Springsteen with the horn sectionI shouldn’t have worried. Once the band came onstage I could see well enough, though I occasionally had to crane my neck around one person or another. And the show was intensely energetic! The third song was “Hungry Heart” and this is where Bruce usually goes to the platform in the back of the pit and then crowd-surfs his way back up to the stage. And, well, we were right in line. Bruce checked in with the people at the platform, made sure they were ready to catch him, then turned his back and fell gracefully onto the sea of waiting hands. Don’t steer him off to the side, I pleaded silently… and then, there he was. Okay, so you don’t necessarily have a lot of options as far as which particular little bit of Bruce’s anatomy presents itself to you when he crowd-surfs over you… and, well, sorry, Bruce – we probably should have been properly introduced before I laid hands on your, er, posterior. What was I supposed to do, DROP HIM?!? No. Certainly not.

The crowd-surfing thing, from underneath, was actually kind of wild. I’d seen it from up in the seats, and I’d seen it from over to the side of the pit, but I’d never actually taken part. The rush of people trying to get closer to the man himself is intense. There were people pressing at me from three sides, and then as Bruce – the eye of the hurricane – passed overhead the tide shifted and I was being pushed in the other direction. It felt like being wiped out by a big wave and just having to trust that you will surface head-up when it passes. Surface I did, and there were different people around me than there had been before the surf, but my friends were still nearby and I actually had a better view from there on because a couple of the taller people had been shifted over to the side a bit.

It was a show of extremes. “My City of Ruins” had me in tears, thinking of Hurricane Sandy’s devastation and about how much I regret not having visited the Jersey shore before. “Streets of Philadelphia” was a song I never would have expected to get in Louisville, and it was intensely emotional for me; that song came out right around the time my dad died, and lines like “my clothes don’t fit me no more / I’ve walked a thousand miles just to slip this skin” are a devastatingly poignant description of what it’s like to see someone gradually fade away. The song was beautifully performed and it wrecked me. Then the transition into the most ferocious, determined “Atlantic City” I’ve ever heard, into a soaring “Because the Night,” into the always-primal “She’s the One” – that might have been one of the finest four-packs I’ve ever gotten at a show.

Springsteen & Van Zandt - the clowns! I’ve never been to a Springsteen show I didn’t love. I’m not sure I would put this one in my top five of all time, but it was certainly one of the most intense in a way, one of the most present and participatory shows I can recall. And you know, it was strange – but good – to end up in my own home a couple hours later, instead of in a hotel room or somebody’s guest room.

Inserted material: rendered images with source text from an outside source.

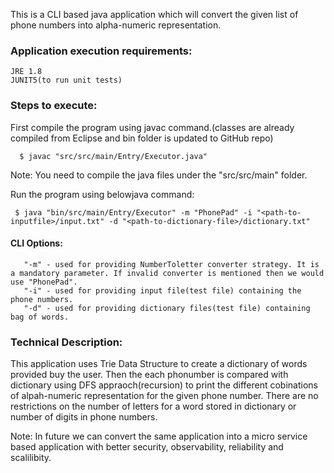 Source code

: This is a CLI based java application which will convert the given list of phone numbers into alpha-numeric representation.

### Application execution requirements:  

    JRE 1.8  
    JUNIT5(to run unit tests)

### Steps to execute:

   First compile the program using javac command.(classes are already compiled from Eclipse and bin folder is updated to GitHub repo)
    
      $ javac "src/src/main/Entry/Executor.java" 
   
   Note: You need to compile the java files under the "src/src/main" folder.
   
   Run the program using belowjava command:  
   
     $ java "bin/src/main/Entry/Executor" -m "PhonePad" -i "<path-to-inputfile>/input.txt" -d "<path-to-dictionary-file>/dictionary.txt"
    
  #### CLI Options: 
  
       "-m" - used for providing NumberToletter converter strategy. It is a mandatory parameter. If invalid converter is mentioned then we would use "PhonePad".  
       "-i" - used for providing input file(test file) containing the phone numbers.  
       "-d" - used for providing dictionary files(test file) containing bag of words.  
 
 ### Technical Description:
 
This application uses Trie Data Structure to create a dictionary of words provided buy the user. Then the each phonumber is compared with dictionary using DFS appraoch(recursion) to print the different cobinations of alpah-numeric representation for the given phone number. There are no restrictions on the number of letters for a word stored in dictionary or number of digits in phone numbers.
 
 Note: In future we can convert the same application into a micro service based application with better security, observability, reliability and scalilibity.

On Monday, the guy whose posterior I’d been standing underneath on Saturday night was flying around on Air Force One – accompanying Barack Obama to campaign rallies in Madison, Columbus, and Des Moines. I saw pictures throughout the day of this and you know what, it blew my mind a little bit. I wanted to go back to 1978 and tell that shy 17-year-old holed up in her room writing bad poetry that someday, that scruffy rockstar whose posters were hanging on her wall would be flying around on Air Force One with the President. (Not to mention that writers for Slate and the New York Times would be assigning said formerly-scruffy rockstar some measure of the credit for a presidential campaign victory. Whoa.) And that she would, despite being a perfectly respectable (oh hush) middle-aged lady, still be standing in line for hours and getting as close to the stage as possible and going absolutely crazy at that same guy’s concerts.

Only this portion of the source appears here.